The action takes place with Kurt seated in a vehicle, not unlike a futuristic forklift truck, used for getting around JFC-1, as our left hand reaches for a lever and we hold the trigger to move forward, while the Cross and Circle buttons on the right elevates its height so that we can reach packages stored as high up as on a skyscraper.
Although The Last Worker’s hand-drawn style from renowned 2000 AD comic artist Mick McMahon gives it a look that works on a variety of platforms, including the low-end of Quest and Switch, a VR1 version was skipped (as is a 2D version for PS4), though we can understand why.
With VR2’s Sense controllers, we could keep our hand on the lever, but it quickly gets tiring since we’re actually just holding our hand out in the air. Instead, we can simpy keep our hand to the side and control Kurt’s vehicle with the control sticks, which would have been impossible using the old Move wands.
“It’s not perhaps the best showcase for all of VR2’s features. Because even though it does look incredible, the developer has opted not to make use of every feature exclusive to the hardware”
There’s also a device we pick up with our right hand, akin to a gravity gun that makes picking up packages of all sizes easy.

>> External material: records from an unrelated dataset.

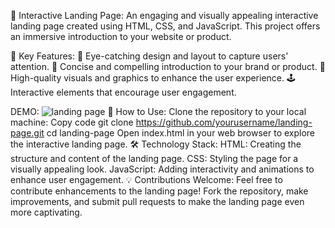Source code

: 🚀 Interactive Landing Page:
An engaging and visually appealing interactive landing page created using HTML, CSS, and JavaScript. This project offers an immersive introduction to your website or product.

🌟 Key Features:
🎨 Eye-catching design and layout to capture users' attention.
💬 Concise and compelling introduction to your brand or product.
📸 High-quality visuals and graphics to enhance the user experience.
🕹️ Interactive elements that encourage user engagement.

DEMO:
![landing page](https://github.com/rohitjagadale123/Landing-page/assets/126160382/58e96f1d-75b0-49a2-8d8f-855598bb61af)
📖 How to Use:
Clone the repository to your local machine:
Copy code
git clone https://github.com/yourusername/landing-page.git
cd landing-page
Open index.html in your web browser to explore the interactive landing page.
🛠️ Technology Stack:
HTML: Creating the structure and content of the landing page.
CSS: Styling the page for a visually appealing look.
JavaScript: Adding interactivity and animations to enhance user engagement.
💡 Contributions Welcome:
Feel free to contribute enhancements to the landing page! Fork the repository, make improvements, and submit pull requests to make the landing page even more captivating.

While sending packages to various chutes (with defects needing to be labelled as such and then sent to recycling) seems rather basic work for Jüngle’s sole human employee, this is because our assistant bot Skew has suffered a malfunction, causing him to run us through a tutorial session as if Kurt’s a fresh-faced employee, instead of the middle-aged bearded fellow we can see in the mirror.

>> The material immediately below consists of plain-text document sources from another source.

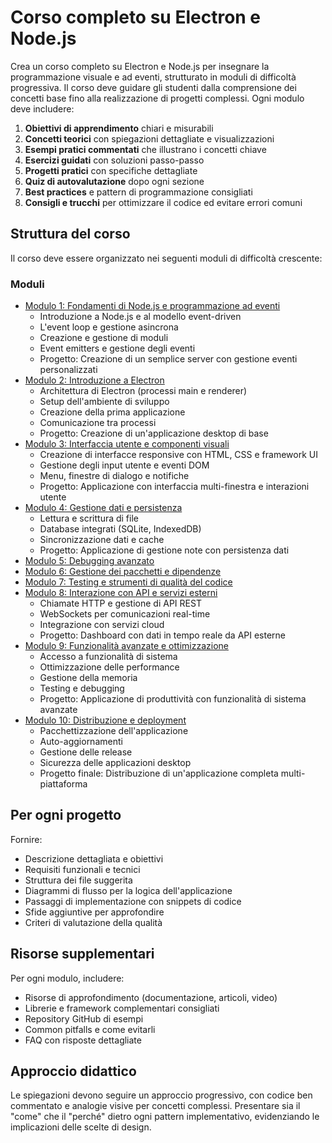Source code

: # Corso completo su Electron e Node.js

Crea un corso completo su Electron e Node.js per insegnare la programmazione visuale e ad eventi, strutturato in moduli di difficoltà progressiva. Il corso deve guidare gli studenti dalla comprensione dei concetti base fino alla realizzazione di progetti complessi. Ogni modulo deve includere:

1. **Obiettivi di apprendimento** chiari e misurabili
2. **Concetti teorici** con spiegazioni dettagliate e visualizzazioni 
3. **Esempi pratici commentati** che illustrano i concetti chiave
4. **Esercizi guidati** con soluzioni passo-passo
5. **Progetti pratici** con specifiche dettagliate
6. **Quiz di autovalutazione** dopo ogni sezione
7. **Best practices** e pattern di programmazione consigliati
8. **Consigli e trucchi** per ottimizzare il codice ed evitare errori comuni

## Struttura del corso

Il corso deve essere organizzato nei seguenti moduli di difficoltà crescente:

### Moduli

- [Modulo 1: Fondamenti di Node.js e programmazione ad eventi](./Modulo1/README.md)
    - Introduzione a Node.js e al modello event-driven
    - L'event loop e gestione asincrona
    - Creazione e gestione di moduli
    - Event emitters e gestione degli eventi
    - Progetto: Creazione di un semplice server con gestione eventi personalizzati
- [Modulo 2: Introduzione a Electron](./Modulo2/README.md)
    - Architettura di Electron (processi main e renderer)
    - Setup dell'ambiente di sviluppo
    - Creazione della prima applicazione
    - Comunicazione tra processi
    - Progetto: Creazione di un'applicazione desktop di base
- [Modulo 3: Interfaccia utente e componenti visuali](./Modulo3/README.md)
    - Creazione di interfacce responsive con HTML, CSS e framework UI
    - Gestione degli input utente e eventi DOM
    - Menu, finestre di dialogo e notifiche
    - Progetto: Applicazione con interfaccia multi-finestra e interazioni utente
- [Modulo 4: Gestione dati e persistenza](./Modulo4/README.md)
    - Lettura e scrittura di file
    - Database integrati (SQLite, IndexedDB)
    - Sincronizzazione dati e cache
    - Progetto: Applicazione di gestione note con persistenza dati
- [Modulo 5: Debugging avanzato](./Modulo5/README.md)
- [Modulo 6: Gestione dei pacchetti e dipendenze](./Modulo6/README.md)
- [Modulo 7: Testing e strumenti di qualità del codice](./Modulo7/README.md)
- [Modulo 8: Interazione con API e servizi esterni](./Modulo8/README.md)
    - Chiamate HTTP e gestione di API REST
    - WebSockets per comunicazioni real-time
    - Integrazione con servizi cloud
    - Progetto: Dashboard con dati in tempo reale da API esterne
- [Modulo 9: Funzionalità avanzate e ottimizzazione](./Modulo9/README.md)
    - Accesso a funzionalità di sistema
    - Ottimizzazione delle performance
    - Gestione della memoria
    - Testing e debugging
    - Progetto: Applicazione di produttività con funzionalità di sistema avanzate
- [Modulo 10: Distribuzione e deployment](./Modulo10/README.md)
    - Pacchettizzazione dell'applicazione
    - Auto-aggiornamenti
    - Gestione delle release
    - Sicurezza delle applicazioni desktop
    - Progetto finale: Distribuzione di un'applicazione completa multi-piattaforma

## Per ogni progetto

Fornire:
- Descrizione dettagliata e obiettivi
- Requisiti funzionali e tecnici
- Struttura dei file suggerita
- Diagrammi di flusso per la logica dell'applicazione
- Passaggi di implementazione con snippets di codice
- Sfide aggiuntive per approfondire
- Criteri di valutazione della qualità

## Risorse supplementari

Per ogni modulo, includere:
- Risorse di approfondimento (documentazione, articoli, video)
- Librerie e framework complementari consigliati
- Repository GitHub di esempi
- Common pitfalls e come evitarli
- FAQ con risposte dettagliate

## Approccio didattico

Le spiegazioni devono seguire un approccio progressivo, con codice ben commentato e analogie visive per concetti complessi. Presentare sia il "come" che il "perché" dietro ogni pattern implementativo, evidenziando le implicazioni delle scelte di design.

Fortunately, Skew’s annoyingly cheery corporate voice is also part of the malfunction, so when he’s back to normal (or at least the setting Kurt gives him), he actually sounds more like a cynical and sweary old man. This voice is played by none other than Jason Isaacs, the Liverpudlian actor no doubt relishing the opportunity to go full Scouse in the role.
As intriguing as The Last Worker is, we’re especially taken in by the banter between the central duo, like a couple of pensioners getting on with the daily grind. It’s not perhaps the best showcase for all of VR2’s features. Because even though it does look incredible, the developer has opted not to make use of every feature exclusive to the hardware.
For instance, there’s no use of eye-tracking, so we still have to turn our head in order to look around us. Without eye-tracking, there’s also no use of foveated rendering, whereby the hardware is able to concentrate more processing power and effects on just what your eye is looking at. But given the flat-textured, hand-drawn aesthetic, evidently there was no need for additional rendering power to make it already look great.
It does, however, make subtle use of the haptics in both the Sense controllers and the headset. For the latter, we feel a light jolt in the tutorial when we go through a gate that quickly closes down just as we boost under it.
In a stealth section later in the game, we don’t sense any extra haptics to heighten the tension, as just trying to navigate the labyrinthian space without being caught by the intimidating patrolling robots is enough stress on its own. The developer nonetheless promises us that haptics do get more intense in the story, from races to boss fights.
Ultimately, although The Last Worker is set to be the most premium experience on VR2, we shouldn’t be expecting any deliberate exclusive gimmicks to set it apart from other VR versions. It’s perhaps why the game is also releasing in March after Sony’s headset is already out, providing just enough distance from a launch day line-up that’s under more pressure to prove what the hardware is capable of.
Instead, this is a narrative experience that should be able to stand on its own as we get lost deep in the Jüngle.